How to complete this task: Keeping every line intact, repeat the data word for word.

-- Extracted information follows --

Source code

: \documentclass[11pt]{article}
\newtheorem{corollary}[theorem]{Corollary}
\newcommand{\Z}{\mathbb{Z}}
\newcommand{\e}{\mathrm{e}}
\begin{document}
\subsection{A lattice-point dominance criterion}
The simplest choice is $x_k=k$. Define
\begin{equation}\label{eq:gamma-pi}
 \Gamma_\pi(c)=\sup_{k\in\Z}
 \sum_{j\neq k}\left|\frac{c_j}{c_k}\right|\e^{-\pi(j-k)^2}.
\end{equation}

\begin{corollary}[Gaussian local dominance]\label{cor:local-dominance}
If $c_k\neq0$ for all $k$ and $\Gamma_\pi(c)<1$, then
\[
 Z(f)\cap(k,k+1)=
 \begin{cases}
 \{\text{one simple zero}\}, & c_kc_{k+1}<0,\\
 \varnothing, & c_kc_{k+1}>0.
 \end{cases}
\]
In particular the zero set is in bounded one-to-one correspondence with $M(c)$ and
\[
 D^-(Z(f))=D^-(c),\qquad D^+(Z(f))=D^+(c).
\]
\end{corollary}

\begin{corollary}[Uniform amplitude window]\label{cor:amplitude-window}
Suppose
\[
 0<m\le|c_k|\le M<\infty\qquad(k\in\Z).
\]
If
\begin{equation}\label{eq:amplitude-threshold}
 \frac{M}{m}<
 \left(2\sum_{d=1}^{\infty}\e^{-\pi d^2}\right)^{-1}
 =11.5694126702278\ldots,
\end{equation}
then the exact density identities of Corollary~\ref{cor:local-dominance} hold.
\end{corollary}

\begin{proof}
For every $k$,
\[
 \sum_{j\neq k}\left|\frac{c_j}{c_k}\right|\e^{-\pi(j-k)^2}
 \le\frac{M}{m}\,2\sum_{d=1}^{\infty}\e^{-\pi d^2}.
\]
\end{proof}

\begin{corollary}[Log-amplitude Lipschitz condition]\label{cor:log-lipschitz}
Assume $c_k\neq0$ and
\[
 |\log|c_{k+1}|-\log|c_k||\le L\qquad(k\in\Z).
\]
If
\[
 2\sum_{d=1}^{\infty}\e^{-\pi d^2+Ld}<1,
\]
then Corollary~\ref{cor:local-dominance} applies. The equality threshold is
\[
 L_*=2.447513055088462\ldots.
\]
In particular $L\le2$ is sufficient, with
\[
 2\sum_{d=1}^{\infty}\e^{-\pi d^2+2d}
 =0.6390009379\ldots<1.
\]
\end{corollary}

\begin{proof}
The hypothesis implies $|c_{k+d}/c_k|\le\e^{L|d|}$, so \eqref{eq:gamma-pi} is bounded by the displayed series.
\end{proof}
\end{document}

-- Extracted information concluded --

Completed task:
Source code

: \documentclass[11pt]{article}
\newtheorem{corollary}[theorem]{Corollary}
\newcommand{\Z}{\mathbb{Z}}
\newcommand{\e}{\mathrm{e}}
\begin{document}
\subsection{A lattice-point dominance criterion}
The simplest choice is $x_k=k$. Define
\begin{equation}\label{eq:gamma-pi}
 \Gamma_\pi(c)=\sup_{k\in\Z}
 \sum_{j\neq k}\left|\frac{c_j}{c_k}\right|\e^{-\pi(j-k)^2}.
\end{equation}

\begin{corollary}[Gaussian local dominance]\label{cor:local-dominance}
If $c_k\neq0$ for all $k$ and $\Gamma_\pi(c)<1$, then
\[
 Z(f)\cap(k,k+1)=
 \begin{cases}
 \{\text{one simple zero}\}, & c_kc_{k+1}<0,\\
 \varnothing, & c_kc_{k+1}>0.
 \end{cases}
\]
In particular the zero set is in bounded one-to-one correspondence with $M(c)$ and
\[
 D^-(Z(f))=D^-(c),\qquad D^+(Z(f))=D^+(c).
\]
\end{corollary}

\begin{corollary}[Uniform amplitude window]\label{cor:amplitude-window}
Suppose
\[
 0<m\le|c_k|\le M<\infty\qquad(k\in\Z).
\]
If
\begin{equation}\label{eq:amplitude-threshold}
 \frac{M}{m}<
 \left(2\sum_{d=1}^{\infty}\e^{-\pi d^2}\right)^{-1}
 =11.5694126702278\ldots,
\end{equation}
then the exact density identities of Corollary~\ref{cor:local-dominance} hold.
\end{corollary}

\begin{proof}
For every $k$,
\[
 \sum_{j\neq k}\left|\frac{c_j}{c_k}\right|\e^{-\pi(j-k)^2}
 \le\frac{M}{m}\,2\sum_{d=1}^{\infty}\e^{-\pi d^2}.
\]
\end{proof}

\begin{corollary}[Log-amplitude Lipschitz condition]\label{cor:log-lipschitz}
Assume $c_k\neq0$ and
\[
 |\log|c_{k+1}|-\log|c_k||\le L\qquad(k\in\Z).
\]
If
\[
 2\sum_{d=1}^{\infty}\e^{-\pi d^2+Ld}<1,
\]
then Corollary~\ref{cor:local-dominance} applies. The equality threshold is
\[
 L_*=2.447513055088462\ldots.
\]
In particular $L\le2$ is sufficient, with
\[
 2\sum_{d=1}^{\infty}\e^{-\pi d^2+2d}
 =0.6390009379\ldots<1.
\]
\end{corollary}

\begin{proof}
The hypothesis implies $|c_{k+d}/c_k|\le\e^{L|d|}$, so \eqref{eq:gamma-pi} is bounded by the displayed series.
\end{proof}
\end{document}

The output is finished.